The residential aged care sector says it doesn’t want or need an Aged Care Commission, after it was revealed that Associate Health Minister Jenny Salesa has consulted the Ministry of Health for advice about establishing such an office primarily to address and prevent incidents of poor care.
New Zealand Aged Care Association (NZACA) chief executive Simon Wallace says it is unnecessary to add another layer of bureaucracy to the current system.
Currently, if families have an issue with care provided, they can go directly to the facility, to the DHB and to the Health and Disability Commissioner.
At the recent NZACA conference in Auckland, Deputy Health and Disability Commissioner Rose Wall outlined how the Commission received around 100 complaints a year relating to the sector of which around 20 go to investigation.
Wallace says that considering the sector caters for 36,000 older New Zealanders, the level of complaints represents a very small proportion.
“Is an Aged Care Commissioner going to be set up to deal with 20 complaints a year? It needs to be put into perspective.”
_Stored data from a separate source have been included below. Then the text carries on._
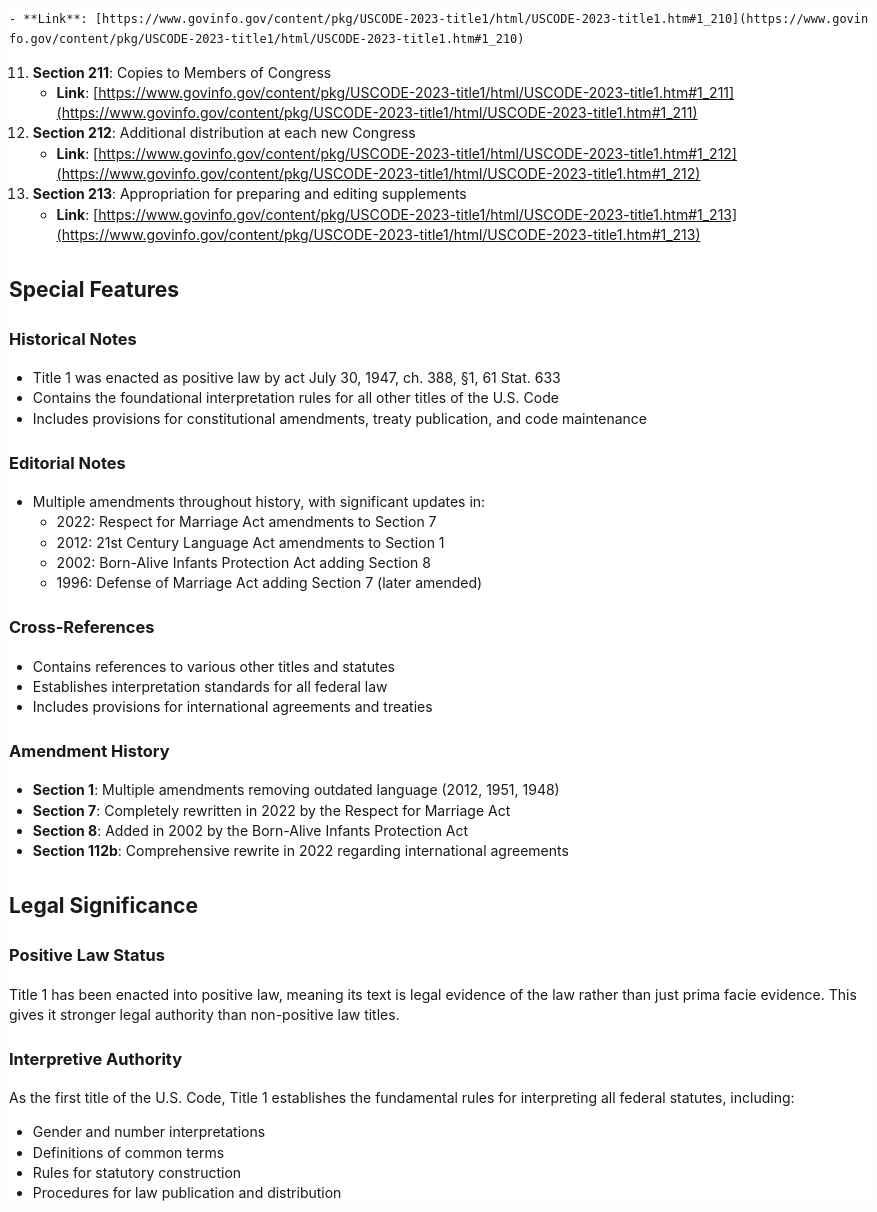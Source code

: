    - **Link**: [https://www.govinfo.gov/content/pkg/USCODE-2023-title1/html/USCODE-2023-title1.htm#1_210](https://www.govinfo.gov/content/pkg/USCODE-2023-title1/html/USCODE-2023-title1.htm#1_210)
11. **Section 211**: Copies to Members of Congress
    - **Link**: [https://www.govinfo.gov/content/pkg/USCODE-2023-title1/html/USCODE-2023-title1.htm#1_211](https://www.govinfo.gov/content/pkg/USCODE-2023-title1/html/USCODE-2023-title1.htm#1_211)
12. **Section 212**: Additional distribution at each new Congress
    - **Link**: [https://www.govinfo.gov/content/pkg/USCODE-2023-title1/html/USCODE-2023-title1.htm#1_212](https://www.govinfo.gov/content/pkg/USCODE-2023-title1/html/USCODE-2023-title1.htm#1_212)
13. **Section 213**: Appropriation for preparing and editing supplements
    - **Link**: [https://www.govinfo.gov/content/pkg/USCODE-2023-title1/html/USCODE-2023-title1.htm#1_213](https://www.govinfo.gov/content/pkg/USCODE-2023-title1/html/USCODE-2023-title1.htm#1_213)

## Special Features

### Historical Notes
- Title 1 was enacted as positive law by act July 30, 1947, ch. 388, §1, 61 Stat. 633
- Contains the foundational interpretation rules for all other titles of the U.S. Code
- Includes provisions for constitutional amendments, treaty publication, and code maintenance

### Editorial Notes
- Multiple amendments throughout history, with significant updates in:
  - 2022: Respect for Marriage Act amendments to Section 7
  - 2012: 21st Century Language Act amendments to Section 1
  - 2002: Born-Alive Infants Protection Act adding Section 8
  - 1996: Defense of Marriage Act adding Section 7 (later amended)

### Cross-References
- Contains references to various other titles and statutes
- Establishes interpretation standards for all federal law
- Includes provisions for international agreements and treaties

### Amendment History
- **Section 1**: Multiple amendments removing outdated language (2012, 1951, 1948)
- **Section 7**: Completely rewritten in 2022 by the Respect for Marriage Act
- **Section 8**: Added in 2002 by the Born-Alive Infants Protection Act
- **Section 112b**: Comprehensive rewrite in 2022 regarding international agreements

## Legal Significance

### Positive Law Status
Title 1 has been enacted into positive law, meaning its text is legal evidence of the law rather than just prima facie evidence. This gives it stronger legal authority than non-positive law titles.

### Interpretive Authority
As the first title of the U.S. Code, Title 1 establishes the fundamental rules for interpreting all federal statutes, including:
- Gender and number interpretations
- Definitions of common terms
- Rules for statutory construction
- Procedures for law publication and distribution
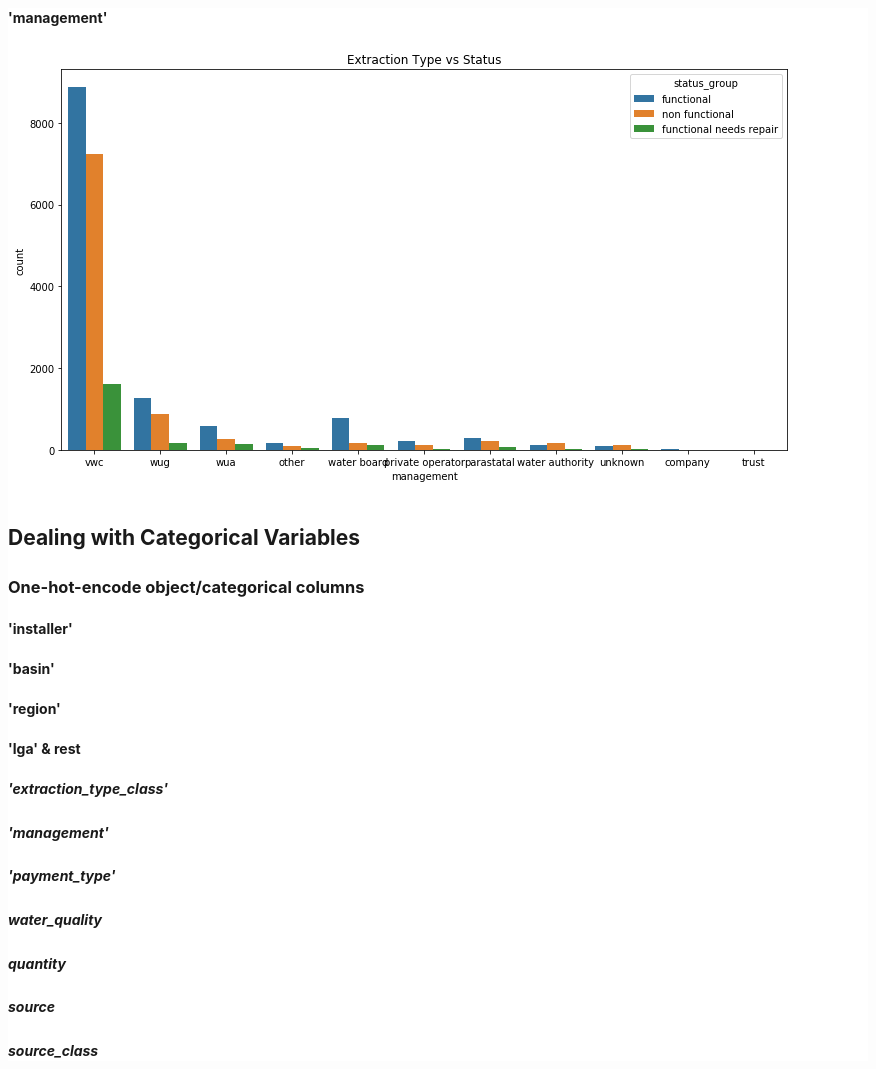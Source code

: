 #### 'management'

![png](output_172_0.png)

## Dealing with Categorical Variables

### One-hot-encode object/categorical columns 

#### 'installer'

#### 'basin'

#### 'region'

#### 'lga' & rest

##### 'extraction_type_class'

##### 'management'

##### 'payment_type'

##### water_quality

##### quantity

##### source

##### source_class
Wallace emphasises that the sector doesn’t condone even one incident of poor care and providers are intent on providing excellent care.
This was showcased by the record number of entries into the Excellence in Care Awards held at the NZACA conference. The Caring for Older Kiwis report published earlier this year also gives evidence, based on interRAI data, of the benefits delivered through rest home care.
“The best thing to do is to work with what we’ve got and to improve the efficiency and timeliness of the complaints process. All an Aged Care Commissioner would do is create another layer of bureaucracy and it’s not necessary,” says Wallace.
However, Grey Power disagrees.
“We do not support in any way tweaking the current system which does not, and in our opinion, never will deliver,” says national president Mac Welsh.
“We strongly believe that the current systems do not work; they are far too fragmented and the definition of the areas of responsibility are very blurred, to put it mildly.”
Grey Power would like to see the Aged Care Commission set up to cover the care of all older people, not just those in rest homes.
However, Wallace believes this should be provided through political leadership. The Minister of Seniors role does not cut it, in his opinion.
“It has too narrow a focus,” he says. “We need a champion for New Zealand’s older people generally, not just those in rest homes and recognize that at the highest possible political level.
“A Minister of Aged Care is needed to recognize the importance of older people in our community. That needs to be championed at a political level – not by a Commission.”
Alzheimers New Zealand chief executive Catherine Hall says there needs to be more resourcing and integration between the different sectors catering for the care and support of older people.
“Many specialist services for the elderly are under pressure due to a lack of resources,” she says. “More effort is needed to ensure care and support services are better integrated and easier to navigate, both in residential care and at home.”